C’est la zone

Le championnat NBA redémarre avec de nouvelles règles, de jeunes têtes, les mêmes favoris.

Le basketball américain cultive le paradoxe entre contenant et contenu. Au niveau du marketing et de l’image, il est créativité, mouvement, souplesse et adaptabilité. Un emballage qui plaît à toutes les générations et surtout les jeunes.

Sur le plan de la substance par contre, le sport est très nettement conservateur. Ainsi, la dernière modification importante au niveau du règlement date d’il y a plus de 20 ans. C’est lors de la saison 79-80 que fut instauré le tir à trois points.

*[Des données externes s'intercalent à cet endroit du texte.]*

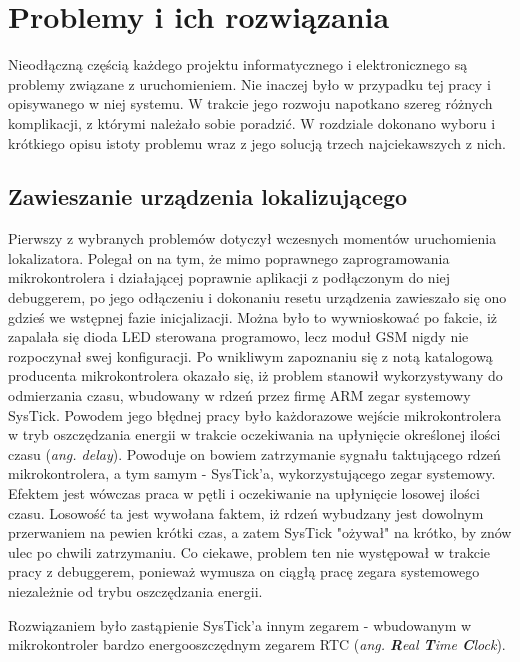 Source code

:\chapter{Problemy i ich rozwiązania}
\label{problems_and_solutions}

Nieodłączną częścią każdego projektu informatycznego i elektronicznego są problemy związane z uruchomieniem. Nie inaczej było w przypadku tej pracy i opisywanego w niej systemu. W trakcie jego rozwoju napotkano szereg różnych komplikacji, z którymi należało sobie poradzić. W rozdziale dokonano wyboru i krótkiego opisu istoty problemu wraz z jego solucją trzech najciekawszych z nich.


\section{Zawieszanie urządzenia lokalizującego}

Pierwszy z wybranych problemów dotyczył wczesnych momentów uruchomienia lokalizatora. Polegał on na tym, że mimo poprawnego zaprogramowania mikrokontrolera i działającej poprawnie aplikacji z podłączonym do niej debuggerem, po jego odłączeniu i dokonaniu resetu urządzenia zawieszało się ono gdzieś we wstępnej fazie inicjalizacji. Można było to wywnioskować po fakcie, iż zapalała się dioda LED sterowana programowo, lecz moduł GSM nigdy nie rozpoczynał swej konfiguracji. Po wnikliwym zapoznaniu się z notą katalogową producenta mikrokontrolera okazało się, iż problem stanowił wykorzystywany do odmierzania czasu, wbudowany w rdzeń przez firmę ARM zegar systemowy SysTick. Powodem jego błędnej pracy było każdorazowe wejście mikrokontrolera w tryb oszczędzania energii w trakcie oczekiwania na upłynięcie określonej ilości czasu (\textit{ang. delay}). Powoduje on bowiem zatrzymanie sygnału taktującego rdzeń mikrokontrolera, a tym samym - SysTick'a, wykorzystującego zegar systemowy. Efektem jest wówczas praca w pętli i oczekiwanie na upłynięcie losowej ilości czasu. Losowość ta jest wywołana faktem, iż rdzeń wybudzany jest dowolnym przerwaniem na pewien krótki czas, a zatem SysTick "ożywał" na krótko, by znów ulec po chwili zatrzymaniu. Co ciekawe, problem ten nie występował w trakcie pracy z debuggerem, ponieważ wymusza on ciągłą pracę zegara systemowego niezależnie od trybu oszczędzania energii. 

Rozwiązaniem było zastąpienie SysTick'a innym zegarem - wbudowanym w mikrokontroler bardzo energooszczędnym zegarem RTC (\textit{ang. \textbf{R}eal \textbf{T}ime \textbf{C}lock}).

Si en 61, les responsables avaient banni la défense en zone, quarante ans après, la voici remise à l’honneur. Pour Stu Jackson, le vice-président des opérations, la défense individuelle a essentiellement produit un basket d’isolement avec très peu de mouvements de ballon et de contre-attaques rapides. Si nul ne peut prédire comment les 29 équipes de la NBA vont exploiter cette nouvelle règle (il existe plusieurs variantes de la défense en zone), on peut affirmer sans risque d’erreur que les meilleurs marqueurs et spécialement ceux de grande taille, seront plus précieux que jamais.

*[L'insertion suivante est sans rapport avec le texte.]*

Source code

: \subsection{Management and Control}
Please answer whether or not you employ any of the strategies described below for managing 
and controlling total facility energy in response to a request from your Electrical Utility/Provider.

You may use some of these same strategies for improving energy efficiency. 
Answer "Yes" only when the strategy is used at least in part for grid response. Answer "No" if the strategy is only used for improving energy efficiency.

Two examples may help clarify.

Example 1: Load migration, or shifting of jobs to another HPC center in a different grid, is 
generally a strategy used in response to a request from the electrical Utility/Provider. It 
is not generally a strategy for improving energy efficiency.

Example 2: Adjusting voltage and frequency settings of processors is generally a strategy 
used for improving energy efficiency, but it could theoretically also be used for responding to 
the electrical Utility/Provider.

L’idée de la défense en zone est de concentrer un maximum de pression défensive là où on en a le plus besoin, souvent près de l’anneau. Or, quand un défenseur occupe une partie du terrain, cela signifie qu’un attaquant adverse jouit d’un peu plus d’espace libre autre part. Ce dont raffolent les tireurs à distance.

Pour les marqueurs-vedettes tels Shaquille O’Neal, Kobe Bryant, Allen Iverson et Vince Carter, qui pénètrent beaucoup dans les raquettes, les avis sont partagés. D’aucuns pensent que leur moyenne de points ne sera pas affectée par la nouvelle règle. D’autres, par contre, estiment que leur tâche sera plus ardue puisqu’ils pourront être surveillés par deux, voire trois joueurs même lorsqu’ils ne sont pas en possession du ballon.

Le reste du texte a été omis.